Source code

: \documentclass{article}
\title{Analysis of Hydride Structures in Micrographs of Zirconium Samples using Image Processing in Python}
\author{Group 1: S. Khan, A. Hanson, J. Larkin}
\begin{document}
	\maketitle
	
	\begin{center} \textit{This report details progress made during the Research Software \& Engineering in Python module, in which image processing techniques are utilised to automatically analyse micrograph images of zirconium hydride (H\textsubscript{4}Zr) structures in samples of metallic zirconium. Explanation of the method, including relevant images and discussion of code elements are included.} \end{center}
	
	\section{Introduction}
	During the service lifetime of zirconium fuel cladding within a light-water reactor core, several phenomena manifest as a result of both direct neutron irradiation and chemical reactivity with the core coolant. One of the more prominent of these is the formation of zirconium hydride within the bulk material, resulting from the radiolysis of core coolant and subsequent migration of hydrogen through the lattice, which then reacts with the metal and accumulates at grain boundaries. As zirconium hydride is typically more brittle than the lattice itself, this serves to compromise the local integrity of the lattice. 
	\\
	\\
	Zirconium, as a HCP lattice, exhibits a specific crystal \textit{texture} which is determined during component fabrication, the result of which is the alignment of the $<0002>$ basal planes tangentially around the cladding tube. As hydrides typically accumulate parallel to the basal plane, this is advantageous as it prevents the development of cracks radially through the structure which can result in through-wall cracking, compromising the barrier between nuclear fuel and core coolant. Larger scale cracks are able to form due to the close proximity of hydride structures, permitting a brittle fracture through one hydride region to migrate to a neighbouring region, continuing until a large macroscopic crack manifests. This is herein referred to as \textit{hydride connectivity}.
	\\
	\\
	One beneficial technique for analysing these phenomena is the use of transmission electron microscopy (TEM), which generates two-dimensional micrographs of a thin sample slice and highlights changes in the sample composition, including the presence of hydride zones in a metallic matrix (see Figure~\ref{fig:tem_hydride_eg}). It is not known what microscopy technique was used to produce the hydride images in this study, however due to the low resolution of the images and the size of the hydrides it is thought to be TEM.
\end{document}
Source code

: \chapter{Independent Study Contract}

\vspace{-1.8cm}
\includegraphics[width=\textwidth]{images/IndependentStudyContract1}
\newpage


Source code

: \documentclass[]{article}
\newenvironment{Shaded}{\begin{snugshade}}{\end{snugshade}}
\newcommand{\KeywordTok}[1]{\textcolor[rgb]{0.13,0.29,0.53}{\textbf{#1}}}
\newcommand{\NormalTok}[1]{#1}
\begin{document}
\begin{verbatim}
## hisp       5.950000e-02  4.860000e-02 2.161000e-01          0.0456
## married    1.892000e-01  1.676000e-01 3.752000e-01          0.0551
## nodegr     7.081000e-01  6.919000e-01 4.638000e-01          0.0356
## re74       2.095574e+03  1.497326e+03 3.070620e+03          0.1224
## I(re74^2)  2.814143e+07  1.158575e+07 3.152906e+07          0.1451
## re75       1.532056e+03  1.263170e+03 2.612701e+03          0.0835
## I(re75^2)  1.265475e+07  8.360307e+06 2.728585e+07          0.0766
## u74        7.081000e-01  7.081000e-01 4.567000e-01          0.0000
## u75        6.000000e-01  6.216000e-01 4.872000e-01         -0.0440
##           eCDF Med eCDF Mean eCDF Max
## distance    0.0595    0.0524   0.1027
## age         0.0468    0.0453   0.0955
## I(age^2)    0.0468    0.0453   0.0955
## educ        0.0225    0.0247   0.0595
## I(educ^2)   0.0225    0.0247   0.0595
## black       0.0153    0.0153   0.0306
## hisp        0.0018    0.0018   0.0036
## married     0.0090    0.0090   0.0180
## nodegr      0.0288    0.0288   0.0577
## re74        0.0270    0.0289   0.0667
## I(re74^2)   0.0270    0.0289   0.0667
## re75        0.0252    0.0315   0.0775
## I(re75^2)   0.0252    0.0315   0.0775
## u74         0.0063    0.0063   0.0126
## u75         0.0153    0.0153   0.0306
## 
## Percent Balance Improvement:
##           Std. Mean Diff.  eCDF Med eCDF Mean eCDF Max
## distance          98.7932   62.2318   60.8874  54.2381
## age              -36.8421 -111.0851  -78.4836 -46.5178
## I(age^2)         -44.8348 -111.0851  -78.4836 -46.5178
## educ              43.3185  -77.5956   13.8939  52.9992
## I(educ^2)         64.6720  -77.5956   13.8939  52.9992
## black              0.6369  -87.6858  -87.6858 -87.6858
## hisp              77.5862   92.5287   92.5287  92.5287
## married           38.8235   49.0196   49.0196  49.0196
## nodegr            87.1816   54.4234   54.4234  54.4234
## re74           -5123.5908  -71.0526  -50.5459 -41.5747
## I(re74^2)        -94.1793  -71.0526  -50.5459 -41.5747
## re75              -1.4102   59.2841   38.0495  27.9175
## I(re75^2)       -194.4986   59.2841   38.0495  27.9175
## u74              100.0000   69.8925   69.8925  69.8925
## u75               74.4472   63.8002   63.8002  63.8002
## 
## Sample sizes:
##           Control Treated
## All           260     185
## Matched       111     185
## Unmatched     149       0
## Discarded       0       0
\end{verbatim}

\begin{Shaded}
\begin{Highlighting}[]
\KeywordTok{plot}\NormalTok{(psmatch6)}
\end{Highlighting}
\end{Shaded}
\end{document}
══════════════════════════════
Give back the full listing above verbatim.

Source code

: \documentclass{article}
\title{Analysis of Hydride Structures in Micrographs of Zirconium Samples using Image Processing in Python}
\author{Group 1: S. Khan, A. Hanson, J. Larkin}
\begin{document}
	\maketitle
	
	\begin{center} \textit{This report details progress made during the Research Software \& Engineering in Python module, in which image processing techniques are utilised to automatically analyse micrograph images of zirconium hydride (H\textsubscript{4}Zr) structures in samples of metallic zirconium. Explanation of the method, including relevant images and discussion of code elements are included.} \end{center}
	
	\section{Introduction}
	During the service lifetime of zirconium fuel cladding within a light-water reactor core, several phenomena manifest as a result of both direct neutron irradiation and chemical reactivity with the core coolant. One of the more prominent of these is the formation of zirconium hydride within the bulk material, resulting from the radiolysis of core coolant and subsequent migration of hydrogen through the lattice, which then reacts with the metal and accumulates at grain boundaries. As zirconium hydride is typically more brittle than the lattice itself, this serves to compromise the local integrity of the lattice. 
	\\
	\\
	Zirconium, as a HCP lattice, exhibits a specific crystal \textit{texture} which is determined during component fabrication, the result of which is the alignment of the $<0002>$ basal planes tangentially around the cladding tube. As hydrides typically accumulate parallel to the basal plane, this is advantageous as it prevents the development of cracks radially through the structure which can result in through-wall cracking, compromising the barrier between nuclear fuel and core coolant. Larger scale cracks are able to form due to the close proximity of hydride structures, permitting a brittle fracture through one hydride region to migrate to a neighbouring region, continuing until a large macroscopic crack manifests. This is herein referred to as \textit{hydride connectivity}.
	\\
	\\
	One beneficial technique for analysing these phenomena is the use of transmission electron microscopy (TEM), which generates two-dimensional micrographs of a thin sample slice and highlights changes in the sample composition, including the presence of hydride zones in a metallic matrix (see Figure~\ref{fig:tem_hydride_eg}). It is not known what microscopy technique was used to produce the hydride images in this study, however due to the low resolution of the images and the size of the hydrides it is thought to be TEM.
\end{document}
Source code

: \chapter{Independent Study Contract}

\vspace{-1.8cm}
\includegraphics[width=\textwidth]{images/IndependentStudyContract1}
\newpage


Source code

: \documentclass[]{article}
\newenvironment{Shaded}{\begin{snugshade}}{\end{snugshade}}
\newcommand{\KeywordTok}[1]{\textcolor[rgb]{0.13,0.29,0.53}{\textbf{#1}}}
\newcommand{\NormalTok}[1]{#1}
\begin{document}
\begin{verbatim}
## hisp       5.950000e-02  4.860000e-02 2.161000e-01          0.0456
## married    1.892000e-01  1.676000e-01 3.752000e-01          0.0551
## nodegr     7.081000e-01  6.919000e-01 4.638000e-01          0.0356
## re74       2.095574e+03  1.497326e+03 3.070620e+03          0.1224
## I(re74^2)  2.814143e+07  1.158575e+07 3.152906e+07          0.1451
## re75       1.532056e+03  1.263170e+03 2.612701e+03          0.0835
## I(re75^2)  1.265475e+07  8.360307e+06 2.728585e+07          0.0766
## u74        7.081000e-01  7.081000e-01 4.567000e-01          0.0000
## u75        6.000000e-01  6.216000e-01 4.872000e-01         -0.0440
##           eCDF Med eCDF Mean eCDF Max
## distance    0.0595    0.0524   0.1027
## age         0.0468    0.0453   0.0955
## I(age^2)    0.0468    0.0453   0.0955
## educ        0.0225    0.0247   0.0595
## I(educ^2)   0.0225    0.0247   0.0595
## black       0.0153    0.0153   0.0306
## hisp        0.0018    0.0018   0.0036
## married     0.0090    0.0090   0.0180
## nodegr      0.0288    0.0288   0.0577
## re74        0.0270    0.0289   0.0667
## I(re74^2)   0.0270    0.0289   0.0667
## re75        0.0252    0.0315   0.0775
## I(re75^2)   0.0252    0.0315   0.0775
## u74         0.0063    0.0063   0.0126
## u75         0.0153    0.0153   0.0306
## 
## Percent Balance Improvement:
##           Std. Mean Diff.  eCDF Med eCDF Mean eCDF Max
## distance          98.7932   62.2318   60.8874  54.2381
## age              -36.8421 -111.0851  -78.4836 -46.5178
## I(age^2)         -44.8348 -111.0851  -78.4836 -46.5178
## educ              43.3185  -77.5956   13.8939  52.9992
## I(educ^2)         64.6720  -77.5956   13.8939  52.9992
## black              0.6369  -87.6858  -87.6858 -87.6858
## hisp              77.5862   92.5287   92.5287  92.5287
## married           38.8235   49.0196   49.0196  49.0196
## nodegr            87.1816   54.4234   54.4234  54.4234
## re74           -5123.5908  -71.0526  -50.5459 -41.5747
## I(re74^2)        -94.1793  -71.0526  -50.5459 -41.5747
## re75              -1.4102   59.2841   38.0495  27.9175
## I(re75^2)       -194.4986   59.2841   38.0495  27.9175
## u74              100.0000   69.8925   69.8925  69.8925
## u75               74.4472   63.8002   63.8002  63.8002
## 
## Sample sizes:
##           Control Treated
## All           260     185
## Matched       111     185
## Unmatched     149       0
## Discarded       0       0
\end{verbatim}

\begin{Shaded}
\begin{Highlighting}[]
\KeywordTok{plot}\NormalTok{(psmatch6)}
\end{Highlighting}
\end{Shaded}
\end{document}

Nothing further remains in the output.